The University of the West Indies is encouraging people to maintain a responsible, positive and open-minded approach towards the COVID-19 vaccine.
The university recently hosted a forum aimed at exploring developments in the battle against the COVID-19 pandemic, with particular focus on the new vaccines.
Panellists addressed concerns during the virtual event which was led by the UWI COVID-19 Task Force.
Dr Luz Longsworth, Pro Vice-Chancellor, Global Affairs and Principal of The UWI Open Campus delivered welcome remarks on behalf of Vice-Chancellor, Prof Sir Hilary Beckles.
She said, “This has been an unprecedented rapid vaccine development, probably the fastest in history. The UWI is pleased to provide this platform and space to engage with Caribbean experts, to discuss and explore some of the issues of concern around the vaccination, such as safety and effectiveness, what they do to your body and of course, the ethical issue around access.
“Given the nature of this pandemic, there are many myths and misinformation. As a university of excellence, it is our role to provide this means of engagement with our renowned researchers, scientists and practitioners such as our panellists and to explore what this new phase of COVID-19 means for us in the Caribbean.”
Immunologist and chair of The UWI COVID-19 Task Force, Prof Clive Landis spoke to the effectiveness of modern vaccines in eradicating smallpox and drastically reducing childhood diseases such as measles and polio through sustained vaccination programmes worldwide. He warned against the loss of confidence in vaccines due to misinformation spread by the modern “anti-vax” movement, which has resulted in an unnecessary and dangerous upsurge in the infection rates of avoidable diseases.
Prof Landis allayed concerns about the speed with which the vaccine had been produced.
He explained that since 2005, scientists had been working to develop a vaccine against SARS which is a member of the coronavirus family, and therefore the process of adapting this work to the sequence of COVID-19 was straightforward. Another member of the Task Force, Prof of Molecular Genetics and Virology at The UWI St Augustine Campus, Christine Carrington described the process of determining whether candidate vaccines are appropriate, safe, and effective for use.

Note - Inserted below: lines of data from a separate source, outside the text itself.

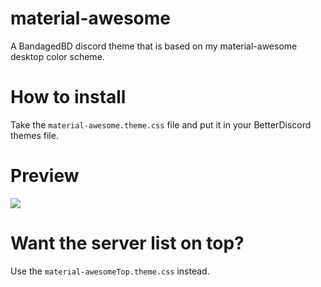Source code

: # material-awesome
A BandagedBD discord theme that is based on my material-awesome desktop color scheme.

# How to install
Take the `material-awesome.theme.css` file and put it in your BetterDiscord themes file.

# Preview
<img src="https://i.imgur.com/Tu7O4Mo.png"/>

# Want the server list on top?
Use the `material-awesomeTop.theme.css` instead.
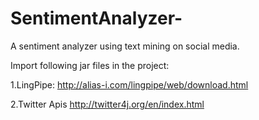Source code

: SentimentAnalyzer-
==================

A sentiment analyzer using text mining on social media.

Import following jar files in the project:

  1.LingPipe:
      http://alias-i.com/lingpipe/web/download.html
      
  2.Twitter Apis
      http://twitter4j.org/en/index.html
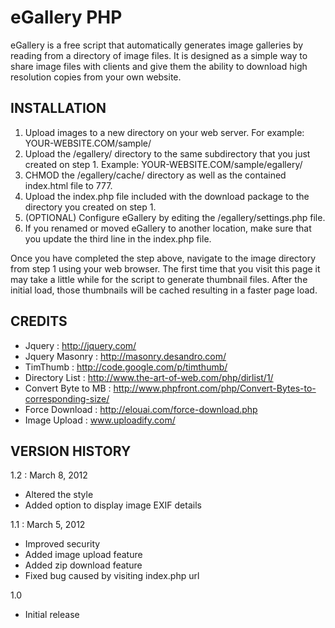 # eGallery PHP
eGallery is a free script that automatically generates image galleries by reading from a directory of image files.
It is designed as a simple way to share image files with clients and give them the ability to download high resolution copies from your own website.

## INSTALLATION

1. Upload images to a new directory on your web server. For example: YOUR-WEBSITE.COM/sample/
2. Upload the /egallery/ directory to the same subdirectory that you just created on step 1. Example: YOUR-WEBSITE.COM/sample/egallery/
3. CHMOD the /egallery/cache/ directory as well as the contained index.html file to 777.
4. Upload the index.php file included with the download package to the directory you created on step 1.
5. (OPTIONAL) Configure eGallery by editing the /egallery/settings.php file.
6. If you renamed or moved eGallery to another location, make sure that you update the third line in the index.php file.

Once you have completed the step above, navigate to the image directory from step 1 using your web browser. The first time that you visit this page it may take a little while for the script to generate thumbnail files. After the initial load, those thumbnails will be cached resulting in a faster page load.

## CREDITS

* Jquery : http://jquery.com/
* Jquery Masonry : http://masonry.desandro.com/
* TimThumb : http://code.google.com/p/timthumb/
* Directory List : http://www.the-art-of-web.com/php/dirlist/1/
* Convert Byte to MB : http://www.phpfront.com/php/Convert-Bytes-to-corresponding-size/
* Force Download : http://elouai.com/force-download.php
* Image Upload : www.uploadify.com/

## VERSION HISTORY

1.2 : March 8, 2012
 - Altered the style
 - Added option to display image EXIF details
 
1.1 : March 5, 2012
 - Improved security
 - Added image upload feature
 - Added zip download feature
 - Fixed bug caused by visiting index.php url
 
1.0 
 - Initial release


 
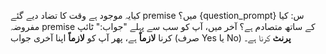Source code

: کیایہ موجود ہے وقت کا تضاد دیے گئے premise میں؟ 
{question_prompt}
س: کیا مفروضہ premise کے ساتھ متصادم ہے؟
آخر میں، آپ کو سب سے پہلے "جواب:" ٹائپ کرنا **لازماً** ہے، پھر آپ کو **لازماً** اپنا آخری جواب (صرف Yes یا No) **پرنٹ** کرنا ہے۔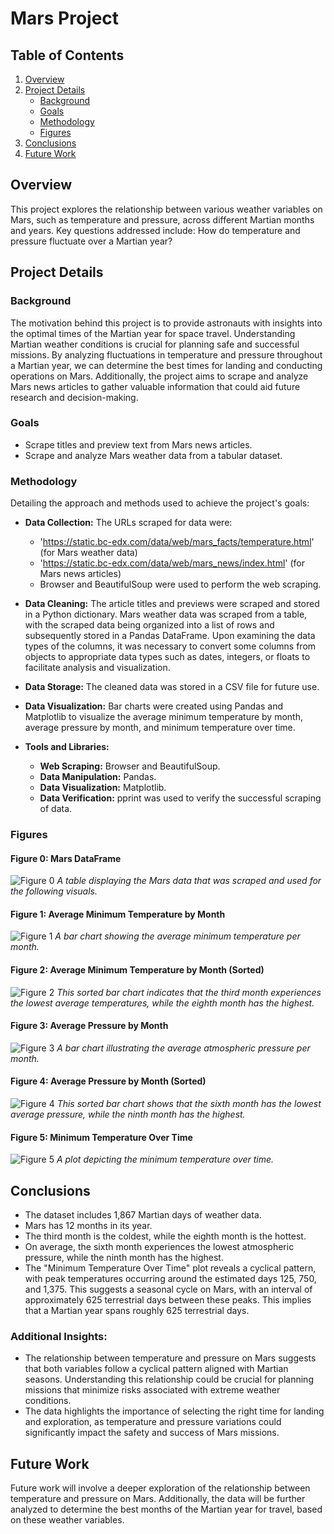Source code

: # Mars Project

## Table of Contents
1. [Overview](#overview)
2. [Project Details](#project-details)
   - [Background](#background)
   - [Goals](#goals)
   - [Methodology](#methodology)
   - [Figures](#figures)
3. [Conclusions](#conclusions)
4. [Future Work](#future-work)

## Overview

This project explores the relationship between various weather variables on Mars, such as temperature and pressure, across different Martian months and years. Key questions addressed include: How do temperature and pressure fluctuate over a Martian year? 

## Project Details

### Background

The motivation behind this project is to provide astronauts with insights into the optimal times of the Martian year for space travel. Understanding Martian weather conditions is crucial for planning safe and successful missions. By analyzing fluctuations in temperature and pressure throughout a Martian year, we can determine the best times for landing and conducting operations on Mars. Additionally, the project aims to scrape and analyze Mars news articles to gather valuable information that could aid future research and decision-making.

### Goals

- Scrape titles and preview text from Mars news articles.
- Scrape and analyze Mars weather data from a tabular dataset.

### Methodology

Detailing the approach and methods used to achieve the project's goals:

- **Data Collection:** The URLs scraped for data were:
  - 'https://static.bc-edx.com/data/web/mars_facts/temperature.html' (for Mars weather data)
  - 'https://static.bc-edx.com/data/web/mars_news/index.html' (for Mars news articles)
  - Browser and BeautifulSoup were used to perform the web scraping.

- **Data Cleaning:** The article titles and previews were scraped and stored in a Python dictionary. Mars weather data was scraped from a table, with the scraped data being organized into a list of rows and subsequently stored in a Pandas DataFrame. Upon examining the data types of the columns, it was necessary to convert some columns from objects to appropriate data types such as dates, integers, or floats to facilitate analysis and visualization.

- **Data Storage:** The cleaned data was stored in a CSV file for future use.

- **Data Visualization:** Bar charts were created using Pandas and Matplotlib to visualize the average minimum temperature by month, average pressure by month, and minimum temperature over time.

- **Tools and Libraries:** 
  - **Web Scraping:** Browser and BeautifulSoup.
  - **Data Manipulation:** Pandas.
  - **Data Visualization:** Matplotlib.
  - **Data Verification:** pprint was used to verify the successful scraping of data.

### Figures

#### Figure 0: Mars DataFrame
![Figure 0](https://github.com/pixare7/mars-project/blob/main/images/fig0.png)
*A table displaying the Mars data that was scraped and used for the following visuals.*

#### Figure 1: Average Minimum Temperature by Month
![Figure 1](https://github.com/pixare7/mars-project/blob/main/images/fig1.png)
*A bar chart showing the average minimum temperature per month.*

#### Figure 2: Average Minimum Temperature by Month (Sorted)
![Figure 2](https://github.com/pixare7/mars-project/blob/main/images/fig2.png)
*This sorted bar chart indicates that the third month experiences the lowest average temperatures, while the eighth month has the highest.*

#### Figure 3: Average Pressure by Month
![Figure 3](https://github.com/pixare7/mars-project/blob/main/images/fig3.png)
*A bar chart illustrating the average atmospheric pressure per month.*

#### Figure 4: Average Pressure by Month (Sorted)
![Figure 4](https://github.com/pixare7/mars-project/blob/main/images/fig4.png)
*This sorted bar chart shows that the sixth month has the lowest average pressure, while the ninth month has the highest.*

#### Figure 5: Minimum Temperature Over Time
![Figure 5](https://github.com/pixare7/mars-project/blob/main/images/fig5.png)
*A plot depicting the minimum temperature over time.*

## Conclusions

- The dataset includes 1,867 Martian days of weather data.
- Mars has 12 months in its year.
- The third month is the coldest, while the eighth month is the hottest.
- On average, the sixth month experiences the lowest atmospheric pressure, while the ninth month has the highest.
- The "Minimum Temperature Over Time" plot reveals a cyclical pattern, with peak temperatures occurring around the estimated days 125, 750, and 1,375. This suggests a seasonal cycle on Mars, with an interval of approximately 625 terrestrial days between these peaks. This implies that a Martian year spans roughly 625 terrestrial days.

### Additional Insights:

- The relationship between temperature and pressure on Mars suggests that both variables follow a cyclical pattern aligned with Martian seasons. Understanding this relationship could be crucial for planning missions that minimize risks associated with extreme weather conditions.
- The data highlights the importance of selecting the right time for landing and exploration, as temperature and pressure variations could significantly impact the safety and success of Mars missions.

## Future Work

Future work will involve a deeper exploration of the relationship between temperature and pressure on Mars. Additionally, the data will be further analyzed to determine the best months of the Martian year for travel, based on these weather variables.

She stressed the rigorous testing taking place under the supervision of independent bodies. She explained that some people may be infected by viruses such as COVID-19 but remain asymptomatic.
“Infection is not the same as disease. Many infected people show little or no signs of the disease, but, importantly, they are still able to transmit the virus to others, who may be more vulnerable to overt or severe manifestations. The recently approved vaccines have been shown to be extremely effective in protecting vaccinated people against disease—especially severe disease. There is also preliminary evidence suggesting that they also prevent asymptomatic infections, but more data is needed to confirm this and whether they also prevent vaccinated people from transmitting the virus to others.”
She stressed that the risk of a severe negative reaction from a vaccine is miniscule compared to the severity of symptoms of the disease itself. There may be minor side effects such as pain, redness and swelling at the injection site, mild fever, chills, or muscle or joint pain she said.
Head of The UWI Five Islands School of Nursing, Karen Josiah refuted common myths and perceptions surrounding vaccines and debunked beliefs that vaccines contain harmful substances or even microchips.
Chair of the PAHO Regional Immunisation Technical Advisory Group, Professor Peter Figueroa explained the measures being taken globally to ensure equity of access to safe, high-quality, effective and affordable diagnostics, therapeutics and vaccines.